Wherever a line in the data holds the word "which", pull that line out.

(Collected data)
────────────────

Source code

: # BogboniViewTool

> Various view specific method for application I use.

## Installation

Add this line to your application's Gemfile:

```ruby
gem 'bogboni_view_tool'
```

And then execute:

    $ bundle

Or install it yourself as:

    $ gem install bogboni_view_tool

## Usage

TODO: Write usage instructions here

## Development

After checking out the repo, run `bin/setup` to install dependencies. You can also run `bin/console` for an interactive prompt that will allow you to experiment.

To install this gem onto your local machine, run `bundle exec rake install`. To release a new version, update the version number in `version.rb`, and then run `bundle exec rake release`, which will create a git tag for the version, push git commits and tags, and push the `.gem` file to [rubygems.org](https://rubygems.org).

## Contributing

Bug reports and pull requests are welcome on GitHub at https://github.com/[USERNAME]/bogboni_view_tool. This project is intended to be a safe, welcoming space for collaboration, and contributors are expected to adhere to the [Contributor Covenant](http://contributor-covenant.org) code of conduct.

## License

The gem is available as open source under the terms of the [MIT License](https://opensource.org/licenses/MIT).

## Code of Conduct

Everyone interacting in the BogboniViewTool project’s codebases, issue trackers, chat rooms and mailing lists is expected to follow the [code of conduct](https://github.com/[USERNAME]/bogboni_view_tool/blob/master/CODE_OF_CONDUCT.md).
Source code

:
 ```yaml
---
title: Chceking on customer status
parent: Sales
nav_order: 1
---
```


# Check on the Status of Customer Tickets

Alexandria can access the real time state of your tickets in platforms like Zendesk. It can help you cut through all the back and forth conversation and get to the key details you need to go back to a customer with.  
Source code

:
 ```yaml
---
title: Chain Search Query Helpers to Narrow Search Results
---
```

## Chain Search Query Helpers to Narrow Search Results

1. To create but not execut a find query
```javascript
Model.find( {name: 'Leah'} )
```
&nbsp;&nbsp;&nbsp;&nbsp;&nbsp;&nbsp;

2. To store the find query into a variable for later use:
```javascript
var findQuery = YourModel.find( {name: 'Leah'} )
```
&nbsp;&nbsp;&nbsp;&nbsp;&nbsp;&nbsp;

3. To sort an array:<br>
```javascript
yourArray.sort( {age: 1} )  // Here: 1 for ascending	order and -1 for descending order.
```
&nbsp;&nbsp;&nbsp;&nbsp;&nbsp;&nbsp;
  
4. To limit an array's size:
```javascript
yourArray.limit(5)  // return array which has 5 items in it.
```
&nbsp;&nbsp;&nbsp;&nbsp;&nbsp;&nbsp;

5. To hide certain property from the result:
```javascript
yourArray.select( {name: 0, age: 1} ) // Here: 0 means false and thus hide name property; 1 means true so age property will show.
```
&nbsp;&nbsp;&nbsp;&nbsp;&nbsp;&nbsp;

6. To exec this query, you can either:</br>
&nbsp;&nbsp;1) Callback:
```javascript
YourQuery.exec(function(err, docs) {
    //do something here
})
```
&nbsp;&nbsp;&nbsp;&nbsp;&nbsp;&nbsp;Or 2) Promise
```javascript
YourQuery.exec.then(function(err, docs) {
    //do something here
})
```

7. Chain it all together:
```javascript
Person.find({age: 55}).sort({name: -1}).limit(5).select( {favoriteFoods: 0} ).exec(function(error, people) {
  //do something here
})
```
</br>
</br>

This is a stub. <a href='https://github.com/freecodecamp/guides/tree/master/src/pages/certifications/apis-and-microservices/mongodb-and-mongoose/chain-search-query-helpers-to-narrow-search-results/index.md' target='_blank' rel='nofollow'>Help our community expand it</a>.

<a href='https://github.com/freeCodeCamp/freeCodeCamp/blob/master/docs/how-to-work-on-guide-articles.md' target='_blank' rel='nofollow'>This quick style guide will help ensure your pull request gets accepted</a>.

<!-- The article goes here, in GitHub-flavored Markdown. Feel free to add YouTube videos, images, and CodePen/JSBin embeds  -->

────────────────

### Written answer
To install this gem onto your local machine, run `bundle exec rake install`. To release a new version, update the version number in `version.rb`, and then run `bundle exec rake release`, which will create a git tag for the version, push git commits and tags, and push the `.gem` file to [rubygems.org](https://rubygems.org).
yourArray.limit(5)  // return array which has 5 items in it.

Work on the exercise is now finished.